A Machine Learning-based Approach to Detect Threats in Bio-Cyber DNA Storage Systems

Data storage is one of the main computing issues of this century. Not only storage devices are converging to strict physical limits, but also the amount of data generated by users is growing at an unbelievable rate. To face these challenges, data centres grew constantly over the past decades. However, this growth comes with a price, particularly from the environmental point of view. Among various promising media, DNA is one of the most fascinating candidate. In our previous work, we have proposed an automated archival architecture which uses bioengineered bacteria to store and retrieve data, previously encoded into DNA. This storage technique is one example of how biological media can deliver power-efficient storing solutions.
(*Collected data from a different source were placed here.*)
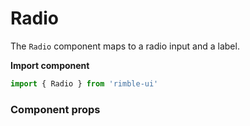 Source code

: # Radio
The `Radio` component maps to a radio input and a label.

**Import component**

```jsx
import { Radio } from 'rimble-ui'
```
<!-- STORY -->

### Component props
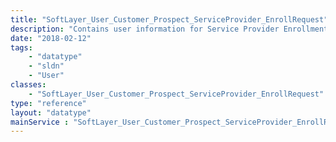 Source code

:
 ```yaml
---
title: "SoftLayer_User_Customer_Prospect_ServiceProvider_EnrollRequest"
description: "Contains user information for Service Provider Enrollment. "
date: "2018-02-12"
tags:
    - "datatype"
    - "sldn"
    - "User"
classes:
    - "SoftLayer_User_Customer_Prospect_ServiceProvider_EnrollRequest"
type: "reference"
layout: "datatype"
mainService : "SoftLayer_User_Customer_Prospect_ServiceProvider_EnrollRequest"
---
```

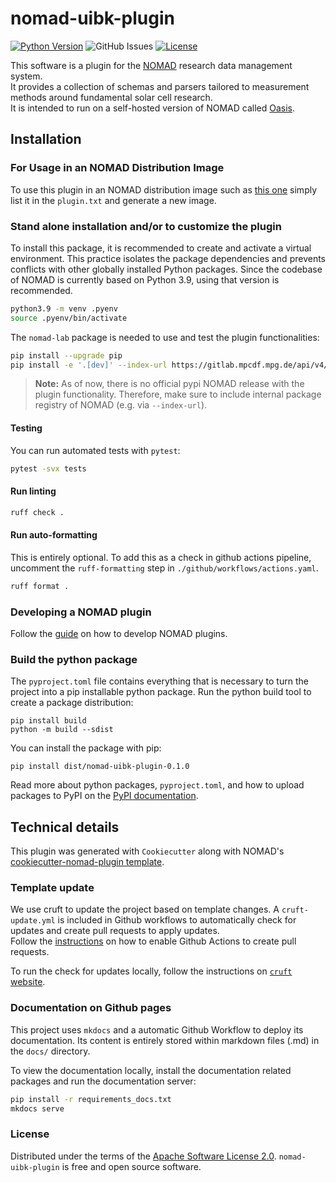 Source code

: # nomad-uibk-plugin

[![Python Version](https://img.shields.io/badge/python-3.9-blue.svg)](https://python.org)
![GitHub Issues](https://img.shields.io/github/issues/fabianschoeppach/nomad-UIBK-plugin)
[![License](https://img.shields.io/badge/License-Apache%202.0-blue.svg)](https://opensource.org/licenses/Apache-2.0)

This software is a plugin for the [NOMAD](https://nomad-lab.eu/nomad-lab/) research data management system.  
It provides a collection of schemas and parsers tailored to measurement methods around fundamental solar cell research.  
It is intended to run on a self-hosted version of NOMAD called [Oasis](https://nomad-lab.eu/nomad-lab/nomad-oasis.html).

## Installation

### For Usage in an NOMAD Distribution Image

To use this plugin in an NOMAD distribution image such as [this one](https://github.com/fabianschoeppach/nomad-UIBK-image) simply list it in the `plugin.txt` and generate a new image.

### Stand alone installation and/or to customize the plugin

To install this package, it is recommended to create and activate a virtual environment.
This practice isolates the package dependencies and prevents conflicts with other globally installed Python packages.
Since the codebase of NOMAD is currently based on Python 3.9, using that version is recommended.

```sh
python3.9 -m venv .pyenv
source .pyenv/bin/activate
```

The `nomad-lab` package is needed to use and test the plugin functionalities:

```sh
pip install --upgrade pip
pip install -e '.[dev]' --index-url https://gitlab.mpcdf.mpg.de/api/v4/projects/2187/packages/pypi/simple
```

> **Note:** As of now, there is no official pypi NOMAD release with the plugin functionality. Therefore, make sure to include internal package registry of NOMAD (e.g. via `--index-url`).

#### Testing

You can run automated tests with `pytest`:

```sh
pytest -svx tests
```

#### Run linting

```sh
ruff check .
```

#### Run auto-formatting

This is entirely optional. To add this as a check in github actions pipeline, uncomment the `ruff-formatting` step in `./github/workflows/actions.yaml`.

```sh
ruff format .
```

### Developing a NOMAD plugin

Follow the [guide](https://nomad-lab.eu/prod/v1/staging/docs/howto/plugins/plugins.html) on how to develop NOMAD plugins.

### Build the python package

The `pyproject.toml` file contains everything that is necessary to turn the project
into a pip installable python package. Run the python build tool to create a package distribution:

```
pip install build
python -m build --sdist
```

You can install the package with pip:

```
pip install dist/nomad-uibk-plugin-0.1.0
```

Read more about python packages, `pyproject.toml`, and how to upload packages to PyPI
on the [PyPI documentation](https://packaging.python.org/en/latest/tutorials/packaging-projects/).

## Technical details

This plugin was generated with `Cookiecutter` along with NOMAD's [cookiecutter-nomad-plugin template](https://github.com/blueraft/cookiecutter-nomad-plugin).

### Template update

We use cruft to update the project based on template changes. A `cruft-update.yml` is included in Github workflows to automatically check for updates and create pull requests to apply updates.  
Follow the [instructions](https://github.blog/changelog/2022-05-03-github-actions-prevent-github-actions-from-creating-and-approving-pull-requests/) on how to enable Github Actions to create pull requests.

To run the check for updates locally, follow the instructions on [`cruft` website](https://cruft.github.io/cruft/#updating-a-project).

### Documentation on Github pages

This project uses `mkdocs` and a automatic Github Workflow to deploy its documentation.
Its content is entirely stored within markdown files (.md) in the `docs/` directory.

To view the documentation locally, install the documentation related packages and run the documentation server:
```sh
pip install -r requirements_docs.txt
mkdocs serve
```

### License
Distributed under the terms of the [Apache Software License 2.0](LICENSE).
`nomad-uibk-plugin` is free and open source software.
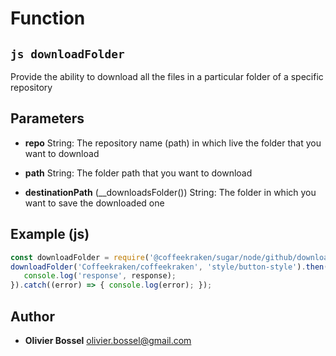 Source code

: 
# Function


## ```js downloadFolder ```


Provide the ability to download all the files in a particular folder of a specific repository

## Parameters

- **repo**  String: The repository name (path) in which live the folder that you want to download

- **path**  String: The folder path that you want to download

- **destinationPath** (__downloadsFolder()) String: The folder in which you want to save the downloaded one



## Example (js)

```js
const downloadFolder = require('@coffeekraken/sugar/node/github/downloadFolder');
downloadFolder('Coffeekraken/coffeekraken', 'style/button-style').then((response) => {
   console.log('response', response);
}).catch((error) => { console.log(error); });
```


## Author
- **Olivier Bossel** <a href="mailto:olivier.bossel@gmail.com">olivier.bossel@gmail.com</a>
The similarities between these biological media and classical ones can also be a drawback, as malicious parties might replicate traditional attacks on the former archival system, using biological instruments and techniques. In this paper, first we analyse the main characteristics of our storage system and the different types of attacks that could be executed on it. Then, aiming at identifying on-going attacks, we propose and evaluate detection techniques, which rely on traditional metrics and machine learning algorithms. We identify and adapt two suitable metrics for this purpose, namely generalized entropy and information distance. Moreover, our trained models achieve an AUROC over 0.99 and AUPRC over 0.91.